§ 12.8 Standard of Review Applied to Specific Rulings: Criminal Cases

JurisdictionWashington

§12.8 STANDARD OF REVIEW APPLIED TO SPECIFIC RULINGS: CRIMINAL CASES

This section contains examples of the standard of review applied to various rulings in criminal cases.

(1) Constitutional error

Constitutional error is presumed prejudicial and thus requires reversal unless it is harmless beyond a reasonable doubt.

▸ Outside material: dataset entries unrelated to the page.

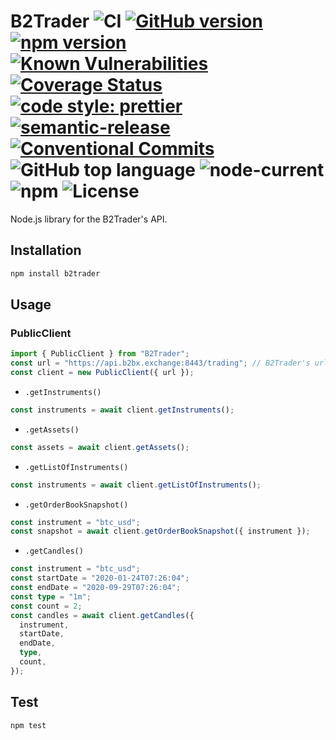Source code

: # B2Trader ![CI](https://github.com/b2broker/b2trader-node/workflows/CI/badge.svg) [![GitHub version](https://badge.fury.io/gh/b2broker%2Fb2trader-node.svg)](https://badge.fury.io/gh/b2broker%2Fb2trader-node) [![npm version](https://badge.fury.io/js/b2trader.svg)](https://badge.fury.io/js/b2trader) [![Known Vulnerabilities](https://snyk.io/test/github/b2broker/b2trader-node/badge.svg)](https://snyk.io/test/github/b2broker/b2trader-node) [![Coverage Status](https://coveralls.io/repos/github/b2broker/b2trader-node/badge.svg?branch=master)](https://coveralls.io/github/b2broker/b2trader-node?branch=master) [![code style: prettier](https://img.shields.io/badge/code_style-prettier-ff69b4.svg)](https://github.com/prettier/prettier) [![semantic-release](https://img.shields.io/badge/%20%20%F0%9F%93%A6%F0%9F%9A%80-semantic--release-e10079.svg)](https://github.com/semantic-release/semantic-release) [![Conventional Commits](https://img.shields.io/badge/Conventional%20Commits-1.0.0-yellow.svg)](https://conventionalcommits.org) ![GitHub top language](https://img.shields.io/github/languages/top/b2broker/b2trader-node) ![node-current](https://img.shields.io/node/v/b2trader) ![npm](https://img.shields.io/npm/dt/b2trader) ![License](https://img.shields.io/github/license/b2broker/b2trader-node)

Node.js library for the B2Trader's API.

## Installation

```bash
npm install b2trader
```

## Usage

### PublicClient

```typescript
import { PublicClient } from "B2Trader";
const url = "https://api.b2bx.exchange:8443/trading"; // B2Trader's url
const client = new PublicClient({ url });
```

- `.getInstruments()`

```typescript
const instruments = await client.getInstruments();
```

- `.getAssets()`

```typescript
const assets = await client.getAssets();
```

- `.getListOfInstruments()`

```typescript
const instruments = await client.getListOfInstruments();
```

- `.getOrderBookSnapshot()`

```typescript
const instrument = "btc_usd";
const snapshot = await client.getOrderBookSnapshot({ instrument });
```

- `.getCandles()`

```typescript
const instrument = "btc_usd";
const startDate = "2020-01-24T07:26:04";
const endDate = "2020-09-29T07:26:04";
const type = "1m";
const count = 2;
const candles = await client.getCandles({
  instrument,
  startDate,
  endDate,
  type,
  count,
});
```

## Test

```bash
npm test
```
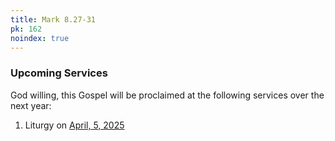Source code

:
 ```yaml
---
title: Mark 8.27-31
pk: 162
noindex: true
---
```


### Upcoming Services

God willing, this Gospel will be proclaimed at the following services over the next year:


1. Liturgy on [April,  5, 2025](https://orthocal.info/readings/gregorian/2025/04/05/)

See, e.g., State v. Lamar, 180 Wn.2d 576, 588, 327 P.3d 46 (2014); State v. Franklin, 180 Wn.2d 371, 382-83, 325 P.3d 159 (2014). In considering whether constitutional error is harmless, the appellate court applies the overwhelming untainted evidence test. State v. Damon, 144 Wn.2d 686, 693, 25 P.3d 418, 33 P.3d 735 (2001); State v. Guloy, 104 Wn.2d 412, 426, 705 P.2d 1182 (1985), cert. denied, 475 U.S. 1020 (1986). Under that test, constitutional error is harmless beyond a reasonable doubt if the untainted evidence is so overwhelming that it necessarily leads to a finding of guilt. State v. Lui, 179 Wn.2d 457, 495, 315 P.3d 493, cert. denied, 134 S. Ct. 2842 (2014); State v. Smith, 148 Wn.2d 122, 138-39, 59 P.3d 74 (2002); Guloy, 104 Wn.2d at 426. In contrast, error of less than constitutional magnitude is harmless unless there is a reasonable probability that the error materially affected the outcome of the trial. State v. Robinson; 153 Wn.2d 689, 697, 107 P.3d 90 (2005); State v. Templeton, 148 Wn.2d 193, 220, 59 P.3d 632 (2002).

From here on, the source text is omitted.